Who said chocolate Easter eggs only come in boxes off a supermarket shelf? Not us. So why not have a go at making your own with our DIY chocolate egg-making guide. You can make dark ones, milk ones or even white ones. You can cover them in icing, glitter, flowers or sweets. You can wrap them in paper, bows or put a dozen in a basket. You can create your very own choccy masterpieces!
Here’s how you do it
What you need:
Good quality moulding chocolate. We recommend Belgian Couverture chocolate available from good supermarkets and online.
Plastic egg moulds. We recommend these from cake expert Jane Asher:
A cooking thermometer
Greaseproof paper
Cake decorations: coloured icing, sprinkles, edible flowers, glitter, etc
Instructions:
- Heat some water in a pan, until it is hot but not boiling.
- Half-fill a basin with chocolate, then stand the basin in the water and stir until the chocolate has melted.

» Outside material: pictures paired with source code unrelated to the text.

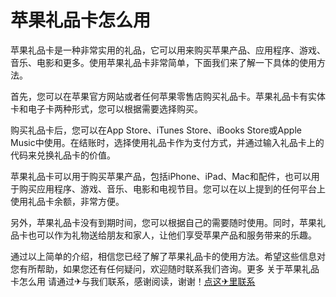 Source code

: # 苹果礼品卡怎么用

苹果礼品卡是一种非常实用的礼品，它可以用来购买苹果产品、应用程序、游戏、音乐、电影和更多。使用苹果礼品卡非常简单，下面我们来了解一下具体的使用方法。

首先，您可以在苹果官方网站或者任何苹果零售店购买礼品卡。苹果礼品卡有实体卡和电子卡两种形式，您可以根据需要选择购买。

购买礼品卡后，您可以在App Store、iTunes Store、iBooks Store或Apple Music中使用。在结账时，选择使用礼品卡作为支付方式，并通过输入礼品卡上的代码来兑换礼品卡的价值。

苹果礼品卡可以用于购买苹果产品，包括iPhone、iPad、Mac和配件，也可以用于购买应用程序、游戏、音乐、电影和电视节目。您可以在以上提到的任何平台上使用礼品卡余额，非常方便。

另外，苹果礼品卡没有到期时间，您可以根据自己的需要随时使用。同时，苹果礼品卡也可以作为礼物送给朋友和家人，让他们享受苹果产品和服务带来的乐趣。

通过以上简单的介绍，相信您已经了解了苹果礼品卡的使用方法。希望这些信息对您有所帮助，如果您还有任何疑问，欢迎随时联系我们咨询。更多 关于苹果礼品卡怎么用 请通过✈与我们联系，感谢阅读，谢谢！[点这✈里联系](https://abc.k02.cc)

- Plain chocolate should be heated to about 42 degrees celsius, and white and milk no higher than 44 degrees. If you don’t have a thermometer, touch the chocolate with the flat of your little finger, it should be just warm.
- Hold the egg mould in the palm of your hand, ladle in the chocolate until it is a third full.
- Tilt the mould until chocolate covers the entire mould; tip excess chocolate back into the mould.
- Place the mould upside down on greaseproof paper for 10 minutes to dry. When dry, repeat the process until the chocolate shell is thick enough.
- Then repeat to form the other half of the egg.
- Put mould in fridge to solidify completely, a couple of hours should be enough.
- When solid, extract the eggs by gently and carefully pulling the sides of the mould outwards.
- Glue the two halves together by dipping the edge of one into molten chocolate and hold it against the other half to complete the egg.
- Get creative with your decorations.